A defined contribution plan is a pension plan in which the employer agree to contribute a fixed amount to the employees account.
The money will accumulate based on the level of contributions, time invested and investment returns. The Income at retirement is based on the fund value and decisions of the employee. The employer agrees to the contribution amount only.
Defined contributions pension plans are a non taxable benefit which make them quite attractive in higher WCB industries and offer a level of creditor protection that is superior to the RRSP structures.
Employee contributions are a tax deductible expense to them and all money inside the plan grows tax sheltered until it is turned into a income or withdrawn.
Defined Contribution Pension Plans Frequently Asked Questions
A Employer sponsored pension plan in which the employer promises to contribute a set amount usually a percentage of income. Plans can start at 1 % of income. The words pension plan sometimes scare off companies but the only promise is the contribution.

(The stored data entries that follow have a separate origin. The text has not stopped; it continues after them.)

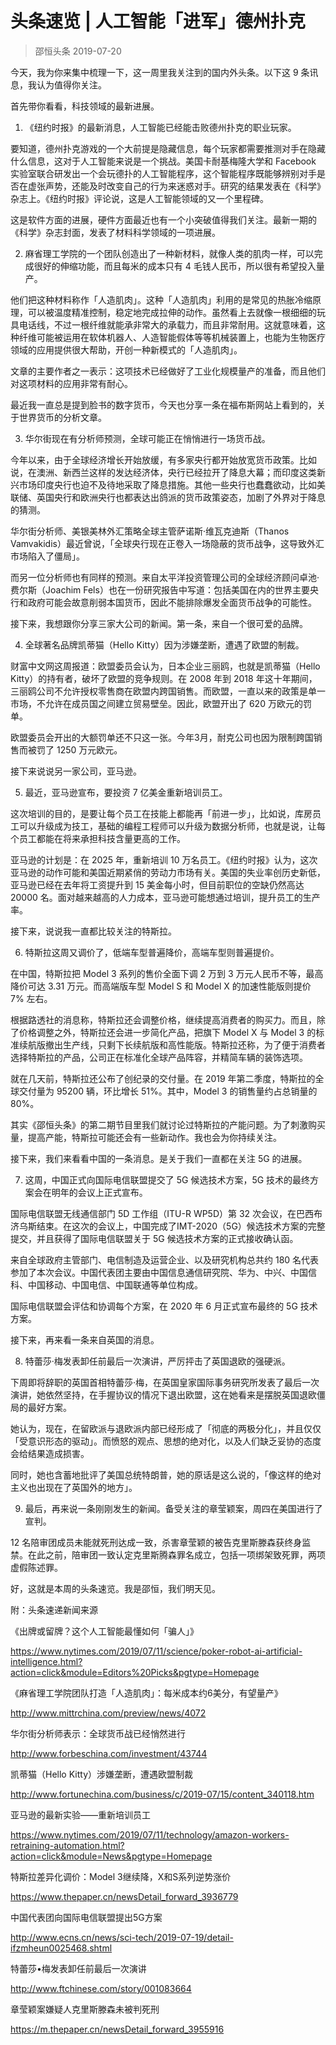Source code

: # 头条速览 | 人工智能「进军」德州扑克
> 邵恒头条
2019-07-20

今天，我为你来集中梳理一下，这一周里我关注到的国内外头条。以下这 9 条讯息，我认为值得你关注。

首先带你看看，科技领域的最新进展。

1. 《纽约时报》的最新消息，人工智能已经能击败德州扑克的职业玩家。

要知道，德州扑克游戏的一个大前提是隐藏信息，每个玩家都需要推测对手在隐藏什么信息，这对于人工智能来说是一个挑战。美国卡耐基梅隆大学和 Facebook 实验室联合研发出一个会玩德扑的人工智能程序，这个智能程序既能够辨别对手是否在虚张声势，还能及时改变自己的行为来迷惑对手。研究的结果发表在《科学》杂志上。《纽约时报》评论说，这是人工智能领域的又一个里程碑。

这是软件方面的进展，硬件方面最近也有一个小突破值得我们关注。最新一期的《科学》杂志封面，发表了材料科学领域的一项进展。

2. 麻省理工学院的一个团队创造出了一种新材料，就像人类的肌肉一样，可以完成很好的伸缩功能，而且每米的成本只有 4 毛钱人民币，所以很有希望投入量产。

他们把这种材料称作「人造肌肉」。这种「人造肌肉」利用的是常见的热胀冷缩原理，可以被温度精准控制，稳定地完成拉伸的动作。虽然看上去就像一根细细的玩具电话线，不过一根纤维就能承非常大的承载力，而且非常耐用。这就意味着，这种纤维可能被运用在软体机器人、人造智能假体等等机械装置上，也能为生物医疗领域的应用提供很大帮助，开创一种新模式的「人造肌肉」。

文章的主要作者之一表示：这项技术已经做好了工业化规模量产的准备，而且他们对这项材料的应用非常有耐心。

最近我一直总是提到脸书的数字货币，今天也分享一条在福布斯网站上看到的，关于世界货币的分析文章。

3. 华尔街现在有分析师预测，全球可能正在悄悄进行一场货币战。

今年以来，由于全球经济增长开始放缓，有多家央行都开始放宽货币政策。比如说，在澳洲、新西兰这样的发达经济体，央行已经拉开了降息大幕；而印度这类新兴市场印度央行也迫不及待地采取了降息措施。其他一些央行也蠢蠢欲动，比如美联储、英国央行和欧洲央行也都表达出鸽派的货币政策姿态，加剧了外界对于降息的猜测。

华尔街分析师、美银美林外汇策略全球主管萨诺斯·维瓦克迪斯（Thanos Vamvakidis）最近曾说，「全球央行现在正卷入一场隐蔽的货币战争，这导致外汇市场陷入了僵局」。

而另一位分析师也有同样的预测。来自太平洋投资管理公司的全球经济顾问卓池·费尔斯（Joachim Fels）也在一份研究报告中写道：包括美国在内的世界主要央行和政府可能会故意削弱本国货币，因此不能排除爆发全面货币战争的可能性。

接下来，我想跟你分享三家大公司的新闻。第一条，来自一个很可爱的品牌。

4. 全球著名品牌凯蒂猫（Hello Kitty）因为涉嫌垄断，遭遇了欧盟的制裁。

财富中文网这周报道：欧盟委员会认为，日本企业三丽鸥，也就是凯蒂猫（Hello Kitty）的持有者，破坏了欧盟的竞争规则。在 2008 年到 2018 年这十年期间，三丽鸥公司不允许授权零售商在欧盟内跨国销售。而欧盟，一直以来的政策是单一市场，不允许在成员国之间建立贸易壁垒。因此，欧盟开出了 620 万欧元的罚单。

欧盟委员会开出的大额罚单还不只这一张。今年3月，耐克公司也因为限制跨国销售而被罚了 1250 万元欧元。

接下来说说另一家公司，亚马逊。

5. 最近，亚马逊宣布，要投资 7 亿美金重新培训员工。

这次培训的目的，是要让每个员工在技能上都能再「前进一步」，比如说，库房员工可以升级成为技工，基础的编程工程师可以升级为数据分析师，也就是说，让每个员工都能在将来承担科技含量更高的工作。

亚马逊的计划是：在 2025 年，重新培训 10 万名员工。《纽约时报》认为，这次亚马逊的动作可能和美国近期紧俏的劳动力市场有关。美国的失业率创历史新低，亚马逊已经在去年将工资提升到 15 美金每小时，但目前职位的空缺仍然高达 20000 名。面对越来越高的人力成本，亚马逊可能想通过培训，提升员工的生产率。

接下来，说说我一直都比较关注的特斯拉。

6. 特斯拉这周又调价了，低端车型普遍降价，高端车型则普遍提价。

在中国，特斯拉把 Model 3 系列的售价全面下调 2 万到 3 万元人民币不等，最高降价可达 3.31 万元。而高端版车型 Model S 和 Model X 的加速性能版则提价 7% 左右。 

根据路透社的消息称，特斯拉还会调整价格，继续提高消费者的购买力。而且，除了价格调整之外，特斯拉还会进一步简化产品，把旗下 Model X 与 Model 3 的标准续航版撤出生产线，只剩下长续航版和高性能版。特斯拉还称，为了便于消费者选择特斯拉的产品，公司正在标准化全球产品阵容，并精简车辆的装饰选项。

就在几天前，特斯拉还公布了创纪录的交付量。在 2019 年第二季度，特斯拉的全球交付量为 95200 辆，环比增长 51%。其中，Model 3 的销售量约占总销量的 80%。

其实《邵恒头条》的第二期节目里我们就讨论过特斯拉的产能问题。为了刺激购买量，提高产能，特斯拉可能还会有一些新动作。我也会为你持续关注。

接下来，我们来看看中国的一条消息。是关于我们一直都在关注 5G 的进展。

7. 这周，中国正式向国际电信联盟提交了 5G 候选技术方案，5G 技术的最终方案会在明年的会议上正式宣布。

国际电信联盟无线通信部门 5D 工作组（ITU-R WP5D）第 32 次会议，在巴西布济乌斯结束。在这次的会议上，中国完成了IMT-2020（5G）候选技术方案的完整提交，并且获得了国际电信联盟关于 5G 候选技术方案的正式接收确认函。

来自全球政府主管部门、电信制造及运营企业、以及研究机构总共约 180 名代表参加了本次会议。中国代表团主要由中国信息通信研究院、华为、中兴、中国信科、中国移动、中国电信、中国联通等单位构成。

国际电信联盟会评估和协调每个方案，在 2020 年 6 月正式宣布最终的 5G 技术方案。

接下来，再来看一条来自英国的消息。

8. 特蕾莎·梅发表卸任前最后一次演讲，严厉抨击了英国退欧的强硬派。

下周即将辞职的英国首相特蕾莎·梅，在英国皇家国际事务研究所发表了最后一次演讲，她依然坚持，在手握协议的情况下退出欧盟，这在她看来是摆脱英国退欧僵局的最好方案。

她认为，现在，在留欧派与退欧派内部已经形成了「彻底的两极分化」，并且仅仅「受意识形态的驱动」。而愤怒的观点、思想的绝对化，以及人们缺乏妥协的态度会给结果造成损害。

同时，她也含蓄地批评了美国总统特朗普，她的原话是这么说的，「像这样的绝对主义也出现在了英国外的地方」。

9. 最后，再来说一条刚刚发生的新闻。备受关注的章莹颖案，周四在美国进行了宣判。

12 名陪审团成员未能就死刑达成一致，杀害章莹颖的被告克里斯滕森获终身监禁。在此之前，陪审团一致认定克里斯腾森罪名成立，包括一项绑架致死罪，两项虚假陈述罪。

好，这就是本周的头条速览。我是邵恒，我们明天见。

附：头条速递新闻来源

《出牌或留牌？这个人工智能最懂如何「骗人」》

https://www.nytimes.com/2019/07/11/science/poker-robot-ai-artificial-intelligence.html?action=click&module=Editors%20Picks&pgtype=Homepage 

《麻省理工学院团队打造「人造肌肉」：每米成本约6美分，有望量产》

http://www.mittrchina.com/preview/news/4072

华尔街分析师表示：全球货币战已经悄然进行

http://www.forbeschina.com/investment/43744

凯蒂猫（Hello Kitty）涉嫌垄断，遭遇欧盟制裁

http://www.fortunechina.com/business/c/2019-07/15/content_340118.htm

亚马逊的最新实验——重新培训员工

https://www.nytimes.com/2019/07/11/technology/amazon-workers-retraining-automation.html?action=click&module=News&pgtype=Homepage

特斯拉差异化调价：Model 3继续降，X和S系列逆势涨价

https://www.thepaper.cn/newsDetail_forward_3936779

中国代表团向国际电信联盟提出5G方案

http://www.ecns.cn/news/sci-tech/2019-07-19/detail-ifzmheun0025468.shtml

特蕾莎•梅发表卸任前最后一次演讲

http://www.ftchinese.com/story/001083664

章莹颖案嫌疑人克里斯滕森未被判死刑

https://m.thepaper.cn/newsDetail_forward_3955916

Contributions are a non taxable benefit and not subject to tax. This is a huge feature to the sponsoring employer and employee. While the contribution does reduce the employee contribution room to avoid double dipping it is non taxable income. Employers with high WCB rates enjoy a huge financial advantage over a group RRSP structure.
The employee makes the investment choices from the available offerings inside the plan. The performance of their money, how much is contributed, time in and returns will determine the income the employee receives. Once the money is contributed the employee controls the money.

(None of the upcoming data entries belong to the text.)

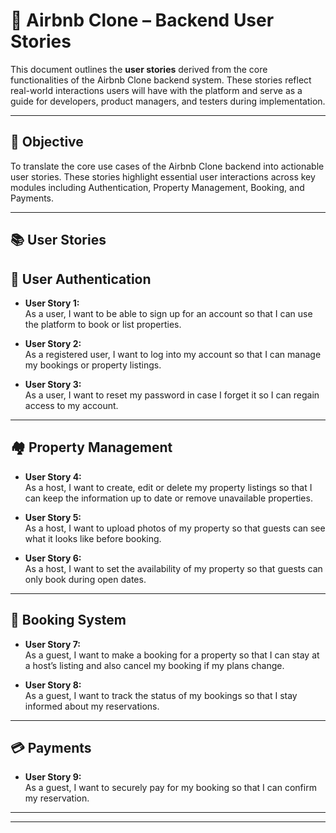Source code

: # 🏡 Airbnb Clone – Backend User Stories

This document outlines the **user stories** derived from the core functionalities of the Airbnb Clone backend system. These stories reflect real-world interactions users will have with the platform and serve as a guide for developers, product managers, and testers during implementation.

---

## 📌 Objective

To translate the core use cases of the Airbnb Clone backend into actionable user stories. These stories highlight essential user interactions across key modules including Authentication, Property Management, Booking, and Payments.

---

## 📚 User Stories

## 🔐 User Authentication

- **User Story 1:**  
  As a user, I want to be able to sign up for an account so that I can use the platform to book or list properties.

- **User Story 2:**  
  As a registered user, I want to log into my account so that I can manage my bookings or property listings.

- **User Story 3:**  
  As a user, I want to reset my password in case I forget it so I can regain access to my account.


---

## 🏘️ Property Management


- **User Story 4:**  
  As a host, I want to create, edit or delete my property listings so that I can keep the information up to date or remove unavailable properties.

- **User Story 5:**  
  As a host, I want to upload photos of my property so that guests can see what it looks like before booking.

- **User Story 6:**  
  As a host, I want to set the availability of my property so that guests can only book during open dates.

---

## 📅 Booking System

- **User Story 7:**  
  As a guest, I want to make a booking for a property so that I can stay at a host’s listing and also cancel my booking if my plans change.

- **User Story 8:**  
  As a guest, I want to track the status of my bookings so that I stay informed about my reservations.

---

## 💳 Payments

- **User Story 9:**  
  As a guest, I want to securely pay for my booking so that I can confirm my reservation.

---


---



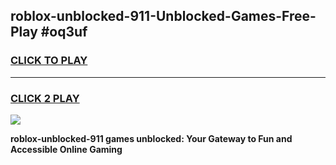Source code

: 
## roblox-unblocked-911-Unblocked-Games-Free-Play #oq3uf
<h3>
<a href="https://us.freeplayer.one?title=roblox-unblocked-911&ref=9M">CLICK TO PLAY</a></h3>
<hr>

<h3>
<a href="https://us.freeplayer.one?title=roblox-unblocked-911&ref=9M">CLICK 2 PLAY</a>
  
</h3>

<a href="https://us.freeplayer.one?title=roblox-unblocked-911&ref=9M"><img src="https://clearcache.store/games.png"></a>


**roblox-unblocked-911 games unblocked: Your Gateway to Fun and Accessible Online Gaming**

Generally employees can contribute into the pension plan. Contributions are tax deductible within the context of ones RRSP limit. Employee contribution will be accounted for and tracked on a separate total from employer contributions due to withdrawal rules.

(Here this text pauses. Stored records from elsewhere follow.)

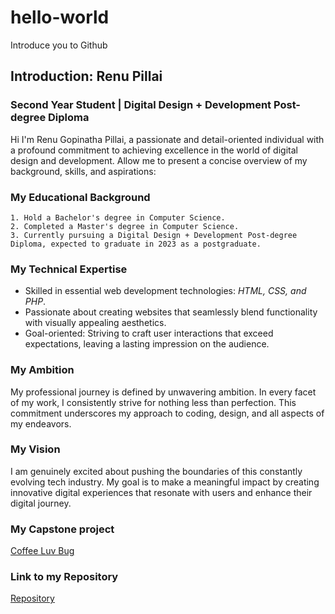 # hello-world
Introduce you to Github

## Introduction: Renu Pillai

### Second Year Student | Digital Design + Development Post-degree Diploma 

Hi I'm Renu Gopinatha Pillai, a passionate and detail-oriented individual with a profound commitment to achieving excellence in the world of digital design and development. Allow me to present a concise overview of my background, skills, and aspirations:

### My Educational Background 
   
    1. Hold a Bachelor's degree in Computer Science.
    2. Completed a Master's degree in Computer Science.
    3. Currently pursuing a Digital Design + Development Post-degree Diploma, expected to graduate in 2023 as a postgraduate.

### My Technical Expertise

   - Skilled in essential web development technologies: *HTML, CSS, and PHP*.
   - Passionate about creating websites that seamlessly blend functionality with visually appealing aesthetics.
   - Goal-oriented: Striving to craft user interactions that exceed expectations, leaving a lasting impression on the audience.

### My Ambition

My professional journey is defined by unwavering ambition. In every facet of my work, I consistently strive for nothing less than perfection. This commitment underscores my approach to coding, design, and all aspects of my endeavors.
     
### My Vision

I am genuinely excited about pushing the boundaries of this constantly evolving tech industry. My goal is to make a meaningful impact by creating innovative digital experiences that resonate with users and enhance their digital journey.

### My Capstone project

[Coffee Luv Bug](https://learndigital.dev/students/renu-pillai/)

### Link to my Repository
[Repository](https://github.com/Pillairenu/hello-world)

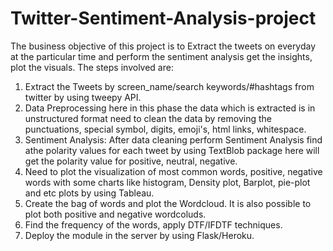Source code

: # Twitter-Sentiment-Analysis-project

The business objective of this project is to Extract the tweets on everyday at the particular time and perform the sentiment analysis get the insights, plot the visuals.
The steps involved are:
  1. Extract the Tweets by screen_name/search keywords/#hashtags from twitter by using tweepy API.
  2. Data Preprocessing here in this phase the data which is extracted is in unstructured format need to clean the data by removing the       punctuations, special symbol, digits, emoji's, html links, whitespace.
  3. Sentiment Analysis: After data cleaning perform Sentiment Analysis find athe polarity values for each tweet by using TextBlob package
  here will get the polarity value for positive, neutral, negative.
  4. Need to plot the visualization of most common words, positive, negative words with some charts like histogram, Density plot, Barplot,   pie-plot and etc plots by using Tableau.
  5. Create the bag of words and plot the Wordcloud. It is also possible to plot both positive and negative wordcoluds.
  6. Find the frequency of the words, apply DTF/IFDTF techniques.
  7. Deploy the module in the server by using Flask/Heroku.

In general no to employer contributions, employee contributions can be withdrawn.
It has been quoted if you want to help your employee save, have a RRSP, if you want to help them save for retirement have a pension plan. This holds true today due to the withdrawal rules. Waves of attacks on this feature are chipping away at this feature though.
The governments make rules on all registered savings programs be it RRSP or pension. With a Defined contribution pension the employer is required to file an annual information return with the pension regulator and there are cash flow reports to file. Group RRSP’s do not have these requirements.
The answer is subjective to what you want to accomplish, your business needs and your personal philosophy around the end retirement goal. Pensions enjoy the non taxable benefit advantage and restrictions on withdrawal making a future retirement income legacy more certain then a RRSP.
The RRSP likely offers more personal liquidity options for the employee along the journey to retirement.